In 2005 when Google was a $6.1 billion business, the database that underpinned the company’s primary cash cow – it’s AdWords online advertising platform that accounted for more than 95% of its revenue – was not keeping up with the growth of the company.
Typically when a traditional database needs to scale, a process called sharding is used. It breaks data into multiple smaller databases to distribute load. More than a decade ago, the database powering AdWords was getting so large that one reshard took multiple years. A new database was needed. So Google built one.

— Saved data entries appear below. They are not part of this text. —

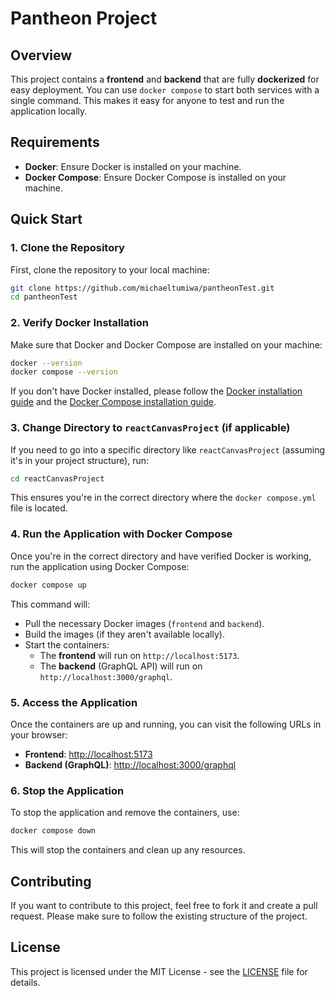 # Pantheon Project

## Overview
This project contains a **frontend** and **backend** that are fully **dockerized** for easy deployment. You can use `docker compose` to start both services with a single command. This makes it easy for anyone to test and run the application locally.

## Requirements
- **Docker**: Ensure Docker is installed on your machine.
- **Docker Compose**: Ensure Docker Compose is installed on your machine.

## Quick Start

### 1. Clone the Repository

First, clone the repository to your local machine:

```bash
git clone https://github.com/michaeltumiwa/pantheonTest.git
cd pantheonTest
```

### 2. Verify Docker Installation

Make sure that Docker and Docker Compose are installed on your machine:

```bash
docker --version
docker compose --version
```

If you don't have Docker installed, please follow the [Docker installation guide](https://docs.docker.com/get-docker/) and the [Docker Compose installation guide](https://docs.docker.com/compose/install/).

### 3. Change Directory to `reactCanvasProject` (if applicable)

If you need to go into a specific directory like `reactCanvasProject` (assuming it's in your project structure), run:

```bash
cd reactCanvasProject
```

This ensures you're in the correct directory where the `docker compose.yml` file is located.

### 4. Run the Application with Docker Compose

Once you're in the correct directory and have verified Docker is working, run the application using Docker Compose:

```bash
docker compose up
```

This command will:
- Pull the necessary Docker images (`frontend` and `backend`).
- Build the images (if they aren't available locally).
- Start the containers:
  - The **frontend** will run on `http://localhost:5173`.
  - The **backend** (GraphQL API) will run on `http://localhost:3000/graphql`.

### 5. Access the Application

Once the containers are up and running, you can visit the following URLs in your browser:

- **Frontend**: [http://localhost:5173](http://localhost:5173)
- **Backend (GraphQL)**: [http://localhost:3000/graphql](http://localhost:3000/graphql)

### 6. Stop the Application

To stop the application and remove the containers, use:

```bash
docker compose down
```

This will stop the containers and clean up any resources.

## Contributing

If you want to contribute to this project, feel free to fork it and create a pull request. Please make sure to follow the existing structure of the project.

## License

This project is licensed under the MIT License - see the [LICENSE](LICENSE) file for details.

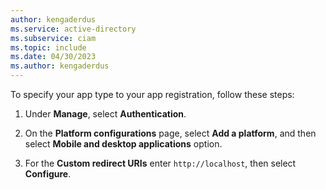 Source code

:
 ```yaml
---
author: kengaderdus
ms.service: active-directory
ms.subservice: ciam
ms.topic: include
ms.date: 04/30/2023
ms.author: kengaderdus
---
```

To specify your app type to your app registration, follow these steps: 

1. Under **Manage**, select **Authentication**.

1. On the **Platform configurations** page, select **Add a platform**, and then select **Mobile and desktop applications** option.
 
1. For the **Custom redirect URIs** enter `http://localhost`, then select **Configure**. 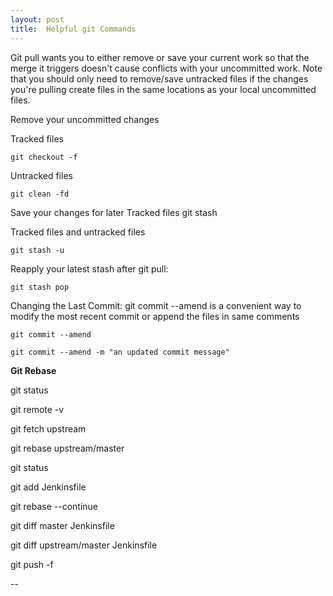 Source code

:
 ```yaml
---
layout: post
title:  Helpful git Commands
---
```


Git pull wants you to either remove or save your current work so that the merge it triggers doesn't cause conflicts with your uncommitted work. Note that you should only need to remove/save untracked files if the changes you're pulling create files in the same locations as your local uncommitted files.


Remove your uncommitted changes

Tracked files

``git checkout -f``

Untracked files

``git clean -fd``

Save your changes for later
Tracked files
git stash

Tracked files and untracked files

``git stash -u``

Reapply your latest stash after git pull:

``git stash pop``

Changing the Last Commit: git commit --amend  is a convenient way to modify the most recent commit 
or append the files in same comments

 ``git commit --amend``

``git commit --amend -m "an updated commit message"``


**Git Rebase**

git status
 
git remote -v
 
git fetch upstream 
 
git rebase upstream/master

git status

git add Jenkinsfile


git rebase --continue

git diff master Jenkinsfile
 
git diff upstream/master Jenkinsfile
 
git push -f


 

-- 

  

This week Google has made the database it built to handle AdWords available to the general public as a product named Spanner. It comes during the nascent stages of a wave of new databases hitting the market that are similar to traditional, relational SQL databases, but they’re much better at scaling to massive sizes. This new class has been appropriately dubbed NewSQL. And experts who track the database market believe they could one day give the giants of the database world, from Oralce, IBM and Microsoft, a run for their money.
What Spanner is
Google built Spanner to satisfy a number of criteria: It needed to be horizontally scalable to massive sizes and globally distributed in data centers around the world. Google also wanted a relational database that uses SQL – the popular database programming language; plus it needed to be low-latency and highly reliable. In 2012 after almost a decade of development, Google released a research paper describing Spanner and its use cases within Google.
Over the next few years the company developed Spanner as a database offering from the Google Cloud Platform. Google released an initial beta of Spanner earlier this year.
Spanner is a distributed database hosted in Google’s cloud that is globally consistent and scalable. That means there can be instances of Spanner located around the world – so that data is close to end users who need to access it – but each copy of the database is the same. Doing so is much easier said than done.
Google points to two unique qualities in its cloud that Spanner relies on to operate. One is to use a time-stamp method named TrueTime, which uses atomic clocks – the most accurate way of keeping time – to synchronize data around the world.
Spanner also relies on Google’s internal fiber network that connects Google’s data centers around the world. Spanner’s internal database traffic does not run on the public Internet, instead it runs through pipes built and controlled by Google, carrying only Google traffic. That gives Spanner internal traffic basically it’s own high-speed highway to get anywhere in the world.
The NewSQL market
Spanner is considered one of the first widely available cloud hosted NewSQL databases. NewSQL “represents the next chapter in the continuous development of database technologies,” a paper authored by 451 Research Director Matt Aslett and Carnegie Mellon University’s Andre Pavlo states.
Characteristics of NewSQL databases are not new, but they’ve only been available in individual database types. Traditional relational databases support SQL and have strong consistency, but they do not scale well. NoSQL databases scale easily but lack support for SQL.
“(NewSQL databases) are by-products of a new era where distributed computing resources are plentiful and affordable, but at the same time the demands of applications is much greater,” Aslett and Pavlo note.
The market for these new flavors of databases is still emerging. Perhaps the most notable example of NewSQL databases is SAP HANA, it’s in-memory relational database. A handful of other newer companies offer NewSQL databases, including NuoDB, H-Store, Clusterix, VoltDB, MemSQL and others. Amazon Web Services offers Amazon Aurora, which supports MySQL and PostreSQL, which some consider NewSQL.
One of the advantages of NewSQL databases is they support applications that run on traditional SQL databases, such as Oracle’s line of databases. Aslett and Pavlo point out, however that workloads running on those traditional databases are typically core applications that enterprises may be more reluctant to move to new databases unless there is a strong need to do so. NoSQL databases, on the other hand, excel at scalability and are typically used in new applications revolving around social, mobile and Internet of Things applications.
Analysts who track the NewSQL market still believe it will grow healthily in the coming years. Market Analysis, a research outfit in California, predicts 26% compound annual growth rate of NewSQL databases, reaching $1 billion by 2020. That is dwarfed by the traditional relational database management market, which IDC pegs as more than $30 billion annually. Customers with pain points from traditional databases are willing to invest in NewSQL for new workloads, though.
Spanner in practice
JDA, a supply-chain logistics firm, was one of Google’s alpha testers on its public version of Spanner. The company helps customers plan when to make and ship product, and tracks product lifecycle around the world. “In our world, consistency is very important,” says John Sarvari, JDA’s Group VP of Technology. “Our customers are making very important decisions based on their view of the data.” JDA has no plans to phase out is existing relational databases, but Sarvari expects new applications and workloads could be built on Spanner moving forward. The biggest benefit of using Spanner, he says, is that it frees his staff up from having to manage databases that can become unruly to scale. “We just get this as a service from Google,” he says, leaving staff to focus on the core competencies of what JDA provides to customers, instead of managing databases.
Spanner costs $0.90/node/hour, plus $0.30/GB/month for storage. Spanner has a 99.99% uptime Service Level Agreement if deployed in a single region, and a 5 9s of availability if its spread across multiple regions.